• [DATASET CONTENT]:

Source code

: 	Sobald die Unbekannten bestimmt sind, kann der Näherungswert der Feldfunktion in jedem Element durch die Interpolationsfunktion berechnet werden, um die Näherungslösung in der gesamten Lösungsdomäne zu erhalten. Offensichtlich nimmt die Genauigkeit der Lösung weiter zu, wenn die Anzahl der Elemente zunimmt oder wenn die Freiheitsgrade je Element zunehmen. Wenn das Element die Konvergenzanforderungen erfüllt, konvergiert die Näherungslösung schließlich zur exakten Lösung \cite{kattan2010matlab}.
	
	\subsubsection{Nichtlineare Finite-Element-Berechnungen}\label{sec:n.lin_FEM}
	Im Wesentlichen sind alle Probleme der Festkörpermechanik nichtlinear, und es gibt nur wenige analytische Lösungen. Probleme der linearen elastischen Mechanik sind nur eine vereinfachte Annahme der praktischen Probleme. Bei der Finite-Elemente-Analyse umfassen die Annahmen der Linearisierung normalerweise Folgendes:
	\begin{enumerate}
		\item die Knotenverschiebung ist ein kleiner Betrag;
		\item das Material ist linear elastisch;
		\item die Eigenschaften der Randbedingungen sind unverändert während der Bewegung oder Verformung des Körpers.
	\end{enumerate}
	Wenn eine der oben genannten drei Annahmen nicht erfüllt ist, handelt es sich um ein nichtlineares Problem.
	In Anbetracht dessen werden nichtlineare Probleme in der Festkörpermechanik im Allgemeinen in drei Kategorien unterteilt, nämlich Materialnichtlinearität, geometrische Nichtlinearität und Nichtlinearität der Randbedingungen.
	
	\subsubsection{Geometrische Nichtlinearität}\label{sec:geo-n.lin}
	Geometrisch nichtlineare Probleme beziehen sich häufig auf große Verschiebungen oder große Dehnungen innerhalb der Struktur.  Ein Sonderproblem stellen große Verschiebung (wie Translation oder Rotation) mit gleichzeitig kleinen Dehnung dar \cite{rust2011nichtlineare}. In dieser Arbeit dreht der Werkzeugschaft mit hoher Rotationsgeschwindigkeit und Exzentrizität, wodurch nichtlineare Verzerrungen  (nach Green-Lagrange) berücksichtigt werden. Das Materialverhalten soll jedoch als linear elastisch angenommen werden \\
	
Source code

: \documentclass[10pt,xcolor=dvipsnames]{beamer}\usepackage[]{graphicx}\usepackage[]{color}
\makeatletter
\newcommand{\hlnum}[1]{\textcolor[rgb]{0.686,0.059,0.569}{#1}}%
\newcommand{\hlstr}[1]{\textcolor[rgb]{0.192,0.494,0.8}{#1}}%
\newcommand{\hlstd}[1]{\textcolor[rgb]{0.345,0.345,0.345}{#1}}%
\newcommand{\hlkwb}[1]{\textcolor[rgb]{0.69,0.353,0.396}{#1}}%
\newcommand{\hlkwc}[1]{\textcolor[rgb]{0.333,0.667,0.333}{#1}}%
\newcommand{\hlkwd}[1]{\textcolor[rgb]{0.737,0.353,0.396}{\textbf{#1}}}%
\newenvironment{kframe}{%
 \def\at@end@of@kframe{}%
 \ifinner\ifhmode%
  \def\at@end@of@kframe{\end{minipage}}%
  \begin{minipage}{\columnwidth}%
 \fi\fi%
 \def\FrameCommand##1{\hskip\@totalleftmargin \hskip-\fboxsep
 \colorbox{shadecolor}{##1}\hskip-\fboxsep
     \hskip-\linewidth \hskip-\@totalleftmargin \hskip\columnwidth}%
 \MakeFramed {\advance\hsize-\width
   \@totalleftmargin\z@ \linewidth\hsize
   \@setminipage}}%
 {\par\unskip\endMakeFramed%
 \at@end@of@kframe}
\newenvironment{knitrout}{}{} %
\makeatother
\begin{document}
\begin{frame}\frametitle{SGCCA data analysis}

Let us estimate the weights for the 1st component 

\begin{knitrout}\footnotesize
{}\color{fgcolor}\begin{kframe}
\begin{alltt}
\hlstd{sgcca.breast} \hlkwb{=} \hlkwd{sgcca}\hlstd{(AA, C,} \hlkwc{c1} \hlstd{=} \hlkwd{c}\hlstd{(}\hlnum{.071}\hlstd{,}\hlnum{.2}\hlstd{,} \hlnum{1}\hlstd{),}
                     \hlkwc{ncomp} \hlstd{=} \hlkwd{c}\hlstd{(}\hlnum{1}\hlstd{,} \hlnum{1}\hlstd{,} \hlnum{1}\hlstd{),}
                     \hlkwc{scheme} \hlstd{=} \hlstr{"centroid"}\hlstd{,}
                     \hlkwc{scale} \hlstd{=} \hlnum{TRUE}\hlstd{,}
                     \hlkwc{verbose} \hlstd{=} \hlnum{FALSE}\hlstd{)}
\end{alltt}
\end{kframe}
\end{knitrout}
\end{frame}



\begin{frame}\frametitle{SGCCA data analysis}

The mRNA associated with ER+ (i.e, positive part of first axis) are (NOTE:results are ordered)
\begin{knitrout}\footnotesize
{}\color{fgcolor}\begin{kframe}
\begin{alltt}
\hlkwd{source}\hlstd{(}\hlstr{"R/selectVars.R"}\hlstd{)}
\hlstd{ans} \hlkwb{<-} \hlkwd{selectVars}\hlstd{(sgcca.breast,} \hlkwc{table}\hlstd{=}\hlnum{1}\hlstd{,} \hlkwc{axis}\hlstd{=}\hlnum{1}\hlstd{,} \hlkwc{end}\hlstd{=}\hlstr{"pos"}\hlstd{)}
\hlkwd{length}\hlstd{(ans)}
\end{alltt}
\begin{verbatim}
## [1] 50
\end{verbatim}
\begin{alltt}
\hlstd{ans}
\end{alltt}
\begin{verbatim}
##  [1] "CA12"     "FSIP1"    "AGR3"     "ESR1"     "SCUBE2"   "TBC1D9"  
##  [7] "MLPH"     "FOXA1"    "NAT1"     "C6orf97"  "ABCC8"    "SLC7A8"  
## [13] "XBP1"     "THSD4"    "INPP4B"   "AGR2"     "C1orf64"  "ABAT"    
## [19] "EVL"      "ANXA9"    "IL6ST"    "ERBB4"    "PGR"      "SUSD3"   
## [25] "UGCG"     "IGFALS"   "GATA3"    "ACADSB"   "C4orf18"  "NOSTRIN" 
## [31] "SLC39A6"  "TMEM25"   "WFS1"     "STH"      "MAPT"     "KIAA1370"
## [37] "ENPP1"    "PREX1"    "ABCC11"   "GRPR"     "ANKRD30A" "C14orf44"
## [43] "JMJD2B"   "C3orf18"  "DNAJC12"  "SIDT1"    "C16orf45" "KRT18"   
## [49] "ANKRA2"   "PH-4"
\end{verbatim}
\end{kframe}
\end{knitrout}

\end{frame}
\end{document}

• [THE PROBLEM]: Nothing beyond a number is expected: count the lines of the material that hold the string "breast".

• [SOLUTION FOR THIS TASK]: 2